**The task**
Before you finish, make sure every line below has been written out exactly.

**Data for review**
- - - - - - -
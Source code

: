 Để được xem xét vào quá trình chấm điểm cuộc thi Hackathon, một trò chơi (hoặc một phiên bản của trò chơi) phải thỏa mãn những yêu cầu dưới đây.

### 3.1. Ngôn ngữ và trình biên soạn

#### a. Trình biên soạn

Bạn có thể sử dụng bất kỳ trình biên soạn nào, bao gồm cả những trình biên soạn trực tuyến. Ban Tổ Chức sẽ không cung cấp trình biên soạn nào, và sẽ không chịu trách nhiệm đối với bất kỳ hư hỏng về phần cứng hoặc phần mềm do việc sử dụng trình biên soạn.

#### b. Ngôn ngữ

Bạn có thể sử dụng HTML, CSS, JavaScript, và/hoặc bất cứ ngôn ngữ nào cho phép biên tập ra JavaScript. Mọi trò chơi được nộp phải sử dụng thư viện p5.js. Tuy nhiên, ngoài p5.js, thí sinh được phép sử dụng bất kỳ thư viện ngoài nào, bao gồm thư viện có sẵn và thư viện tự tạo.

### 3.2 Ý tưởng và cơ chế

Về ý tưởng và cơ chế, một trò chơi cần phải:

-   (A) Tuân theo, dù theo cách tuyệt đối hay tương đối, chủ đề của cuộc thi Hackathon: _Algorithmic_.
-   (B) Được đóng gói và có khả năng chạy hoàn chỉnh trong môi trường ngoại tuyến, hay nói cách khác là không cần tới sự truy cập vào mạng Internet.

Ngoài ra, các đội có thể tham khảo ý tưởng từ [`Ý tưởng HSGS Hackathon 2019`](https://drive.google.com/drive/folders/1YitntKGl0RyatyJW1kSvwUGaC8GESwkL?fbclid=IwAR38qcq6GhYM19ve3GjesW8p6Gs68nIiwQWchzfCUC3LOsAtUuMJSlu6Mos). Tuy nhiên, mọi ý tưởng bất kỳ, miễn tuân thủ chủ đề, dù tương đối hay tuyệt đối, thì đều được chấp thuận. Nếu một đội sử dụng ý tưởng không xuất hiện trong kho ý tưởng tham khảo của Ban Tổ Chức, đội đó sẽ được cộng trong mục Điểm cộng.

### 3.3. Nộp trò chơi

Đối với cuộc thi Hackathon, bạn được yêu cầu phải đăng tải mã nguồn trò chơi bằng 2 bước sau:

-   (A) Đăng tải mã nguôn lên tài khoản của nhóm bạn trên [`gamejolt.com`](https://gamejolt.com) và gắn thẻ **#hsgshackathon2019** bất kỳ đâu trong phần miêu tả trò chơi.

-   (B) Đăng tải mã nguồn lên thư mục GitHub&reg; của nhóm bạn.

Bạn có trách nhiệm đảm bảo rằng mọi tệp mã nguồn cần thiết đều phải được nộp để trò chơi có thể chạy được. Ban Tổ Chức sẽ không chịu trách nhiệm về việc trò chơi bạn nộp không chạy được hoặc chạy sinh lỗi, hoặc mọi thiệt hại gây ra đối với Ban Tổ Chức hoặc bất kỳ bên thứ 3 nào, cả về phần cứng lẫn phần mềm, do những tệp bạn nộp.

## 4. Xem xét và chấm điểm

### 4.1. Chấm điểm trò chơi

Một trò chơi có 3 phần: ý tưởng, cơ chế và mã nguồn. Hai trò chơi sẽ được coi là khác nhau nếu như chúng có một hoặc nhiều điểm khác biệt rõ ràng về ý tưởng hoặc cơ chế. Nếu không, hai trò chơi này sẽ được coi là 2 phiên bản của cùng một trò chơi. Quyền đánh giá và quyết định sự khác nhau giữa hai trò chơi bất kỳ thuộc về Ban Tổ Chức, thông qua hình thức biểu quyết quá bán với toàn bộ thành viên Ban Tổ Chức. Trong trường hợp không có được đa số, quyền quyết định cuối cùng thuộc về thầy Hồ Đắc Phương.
- - - - - - -
**Solution to the exercise**
Source code

: Để được xem xét vào quá trình chấm điểm cuộc thi Hackathon, một trò chơi (hoặc một phiên bản của trò chơi) phải thỏa mãn những yêu cầu dưới đây.

### 3.1. Ngôn ngữ và trình biên soạn

#### a. Trình biên soạn

Bạn có thể sử dụng bất kỳ trình biên soạn nào, bao gồm cả những trình biên soạn trực tuyến. Ban Tổ Chức sẽ không cung cấp trình biên soạn nào, và sẽ không chịu trách nhiệm đối với bất kỳ hư hỏng về phần cứng hoặc phần mềm do việc sử dụng trình biên soạn.

#### b. Ngôn ngữ

Bạn có thể sử dụng HTML, CSS, JavaScript, và/hoặc bất cứ ngôn ngữ nào cho phép biên tập ra JavaScript. Mọi trò chơi được nộp phải sử dụng thư viện p5.js. Tuy nhiên, ngoài p5.js, thí sinh được phép sử dụng bất kỳ thư viện ngoài nào, bao gồm thư viện có sẵn và thư viện tự tạo.

### 3.2 Ý tưởng và cơ chế

Về ý tưởng và cơ chế, một trò chơi cần phải:

-   (A) Tuân theo, dù theo cách tuyệt đối hay tương đối, chủ đề của cuộc thi Hackathon: _Algorithmic_.
-   (B) Được đóng gói và có khả năng chạy hoàn chỉnh trong môi trường ngoại tuyến, hay nói cách khác là không cần tới sự truy cập vào mạng Internet.

Ngoài ra, các đội có thể tham khảo ý tưởng từ [`Ý tưởng HSGS Hackathon 2019`](https://drive.google.com/drive/folders/1YitntKGl0RyatyJW1kSvwUGaC8GESwkL?fbclid=IwAR38qcq6GhYM19ve3GjesW8p6Gs68nIiwQWchzfCUC3LOsAtUuMJSlu6Mos). Tuy nhiên, mọi ý tưởng bất kỳ, miễn tuân thủ chủ đề, dù tương đối hay tuyệt đối, thì đều được chấp thuận. Nếu một đội sử dụng ý tưởng không xuất hiện trong kho ý tưởng tham khảo của Ban Tổ Chức, đội đó sẽ được cộng trong mục Điểm cộng.

### 3.3. Nộp trò chơi

Đối với cuộc thi Hackathon, bạn được yêu cầu phải đăng tải mã nguồn trò chơi bằng 2 bước sau:

-   (A) Đăng tải mã nguôn lên tài khoản của nhóm bạn trên [`gamejolt.com`](https://gamejolt.com) và gắn thẻ **#hsgshackathon2019** bất kỳ đâu trong phần miêu tả trò chơi.

-   (B) Đăng tải mã nguồn lên thư mục GitHub&reg; của nhóm bạn.

Bạn có trách nhiệm đảm bảo rằng mọi tệp mã nguồn cần thiết đều phải được nộp để trò chơi có thể chạy được. Ban Tổ Chức sẽ không chịu trách nhiệm về việc trò chơi bạn nộp không chạy được hoặc chạy sinh lỗi, hoặc mọi thiệt hại gây ra đối với Ban Tổ Chức hoặc bất kỳ bên thứ 3 nào, cả về phần cứng lẫn phần mềm, do những tệp bạn nộp.

## 4. Xem xét và chấm điểm

### 4.1. Chấm điểm trò chơi

Một trò chơi có 3 phần: ý tưởng, cơ chế và mã nguồn. Hai trò chơi sẽ được coi là khác nhau nếu như chúng có một hoặc nhiều điểm khác biệt rõ ràng về ý tưởng hoặc cơ chế. Nếu không, hai trò chơi này sẽ được coi là 2 phiên bản của cùng một trò chơi. Quyền đánh giá và quyết định sự khác nhau giữa hai trò chơi bất kỳ thuộc về Ban Tổ Chức, thông qua hình thức biểu quyết quá bán với toàn bộ thành viên Ban Tổ Chức. Trong trường hợp không có được đa số, quyền quyết định cuối cùng thuộc về thầy Hồ Đắc Phương.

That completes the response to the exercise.